Charles Lebrun Renaud

Charles Lebrun Renaud

Charles Lebrun-Renault

Charles Gustave Nicolas Lebrun-Renault, né à Château-Thierry le 22 juillet 1853 et mort à Saint-Mandé le 14 juin 1921, était un officier de gendarmerie français impliquée dans l'Affaire Dreyfus.

Sommaire

Sur son nom

Son nom a été orthographié Lebrun-Renault par Joseph Reinach, et par la suite la plupart des historiens de l’affaire Dreyfus, et c'est sous cette forme qu'il est le plus connu. En outre, il a lui-même signé ses ouvrages Le Brun-Renaud, si bien que le registre d’ordre de la garde républicaine, à la date du 4 janvier 1895, porte le nom de Le Brun-Renaud comme commandant de détachement[1]. Néanmoins, l’écriture Lebrun Renaud, étant celle attestée par son acte de naissance, doit être retenue comme la seule exacte vis-à-vis de l'état-civil.

Carrière militaire

Lebrun-Renault est né à Château-Thierry le 22 juillet 1853. Il est le fils du juge d'instruction de la ville. À l’âge de 20 ans, il entre dans la cavalerie comme engagé volontaire. Il est promu maréchal des logis en 1875, puis maréchal des logis-chef l’année suivante. Reçu à l’école d’application de Saumur en 1878, il est nommé sous-lieutenant. Optant pour la gendarmerie en 1881, il intègre la cavalerie de la garde républicaine, où il effectue l’essentiel de sa carrière. Néanmoins, il sert à Tahiti en 1885-1888, où il perd sa femme et devient vraisemblablement alcoolique.

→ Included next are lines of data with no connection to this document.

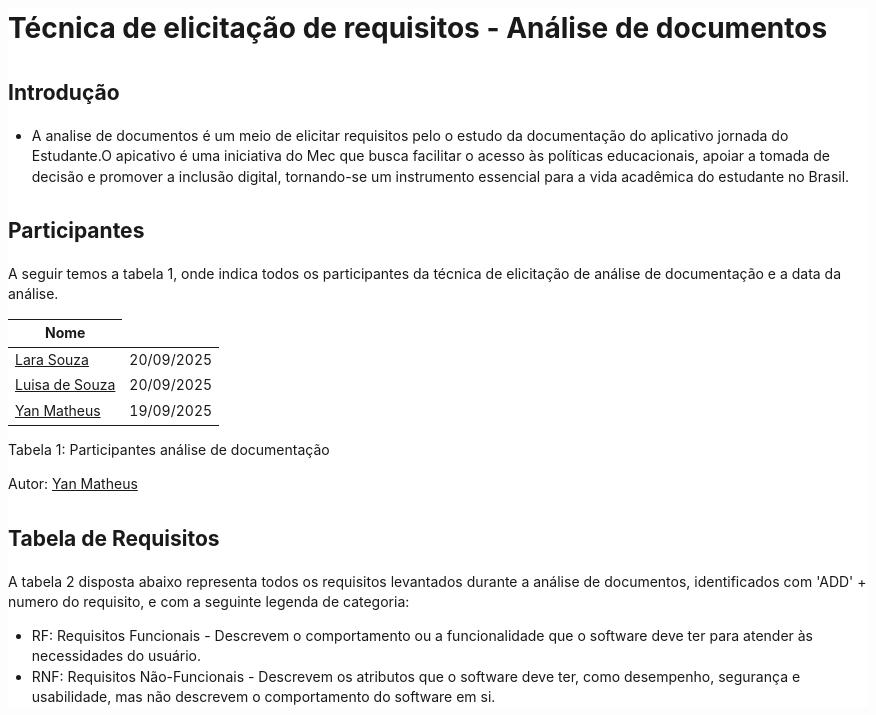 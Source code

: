 # Técnica de elicitação de requisitos - Análise de documentos

## Introdução

- A analise de documentos é um meio de elicitar requisitos pelo o estudo da documentação do aplicativo jornada do Estudante.O apicativo é uma iniciativa do Mec que busca facilitar o acesso às políticas educacionais, apoiar a tomada de decisão e promover a inclusão digital, tornando-se um instrumento essencial para a vida acadêmica do estudante no Brasil.

## Participantes

A seguir temos a tabela 1, onde indica todos os participantes da técnica de elicitação de análise de documentação e a data da análise.

<div align="center">
  <table>
    <thead>
      <tr>
        <th>Nome</th>
      </tr>
    </thead>
    <tbody>
      <tr>
        <td><a href="https://github.com/mel14-hub">Lara Souza</a></td>
        <td>20/09/2025</td>
      </tr>
      <tr>
        <td><a href="https://github.com/luisa12ll">Luisa de Souza</a></td>
        <td>20/09/2025</td>
      </tr>
      <tr>
        <td><a href="https://github.com/Yanmatheus0812">Yan Matheus</a></td>
        <td>19/09/2025</td>
      </tr>
    </tbody>
  </table>
</div>

Tabela 1: Participantes análise de documentação

Autor: [Yan Matheus](https://github.com/Yanmatheus0812)

## Tabela de Requisitos

A tabela 2 disposta abaixo representa todos os requisitos levantados durante a análise de documentos, identificados com 'ADD' + numero do requisito, e com a seguinte legenda de categoria:

- RF: Requisitos Funcionais - Descrevem o comportamento ou a funcionalidade que o software deve ter para atender às necessidades do usuário.
- RNF: Requisitos Não-Funcionais - Descrevem os atributos que o software deve ter, como desempenho, segurança e usabilidade, mas não descrevem o comportamento do software em si.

Rentré en métropole comme capitaine commandant l’arrondissement de Melun, il est d'abord proposé pour une mission au Guatemala. Après l'abandon de celle -ci, il réintègre la cavalerie de la garde républicaine en 1892, puis se remarie avec une riche veuve anglaise en 1898. Promu chef d'escadron en 1900, il commande la compagnie de la Haute-Loire, puis, atteint par la limite d’âge de son grade en 1904, se retire à Saint-Mandé. Définitivement rayé des cadres en 1909, il n’est pas rappelé pendant la Première Guerre mondiale et décède le 14 juin 1921.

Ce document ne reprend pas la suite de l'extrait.